3-Bir toplum olarak bu tür konulara, o kadar büyük olaylar, gözümüzün önünde eriyip giden değerler söz konusuyken, onları hiç tınmayarak bodoslamadan atlama kabiliyetimiz ve bu kabiliyetin arka planında yatan nedenler nelerdir? Kısacası, düzenin kışkırtması bir yana, bu ve benzeri konulara gösterdiğimiz derin ilginin temel nedenleri nelerdir?
4-Bir futbolcuya, kendisinin taşıyabileceğinden çok fazla miktarda değer yüklemek, onu idolleştirmek, ondan bir kahraman yaratmak, onu o kahramanlık halesi içerisinde inatla tasvir etmeye çabalamak ne demektir?
5-Bu konuyla direkt bağlantısı olmasa da söz konusu kişinin ‘Sütlüce’de yaşanan o felaketi bertaraf etme hallerini neden hatırlayamaz haldeyiz? Nasıl oluyor da bir futbolcu, siyasilere yakınlığı sayesinde han hamam sahibi olabiliyor sorusunu sormayı niçin akıl edemiyoruz? Oradaki ihlali atlayıp buradaki noktada yaşadığımız hassasiyetin temel nedeni ne?

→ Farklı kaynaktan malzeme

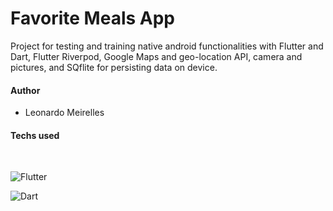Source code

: # Favorite Meals App

Project for testing and training native android functionalities with Flutter and Dart, Flutter Riverpod, Google Maps and geo-location API, camera and pictures, and SQflite for persisting data on device. 

#### Author
- Leonardo Meirelles

#### Techs used
<br/>

![Flutter](https://img.shields.io/badge/Flutter-%2302569B.svg?style=for-the-badge&logo=Flutter&logoColor=white)

![Dart](https://img.shields.io/badge/dart-%230175C2.svg?style=for-the-badge&logo=dart&logoColor=white)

6- Futbolculara, popçulara vb. tanınan alanın-toplum olarak da onlara gani gani sunduğumuz bu alanın- neredeyse içimizde hep özlemini duyduğumuz ‘özgürlük’ fikrine (hatta ifade özgürlüğü fikrine!) dair bir alana denk düşmesinin yanılgısını nelere, kimlere, hangi yıllara, hangi iktidarlara borçluyuz?
7- Son madde biraz genel. Çökerken diye başlamak istiyorum... Devamını getiremesem de şunu söylemek farz oluyor: Bu hızlı çöküşün nedenleri neler?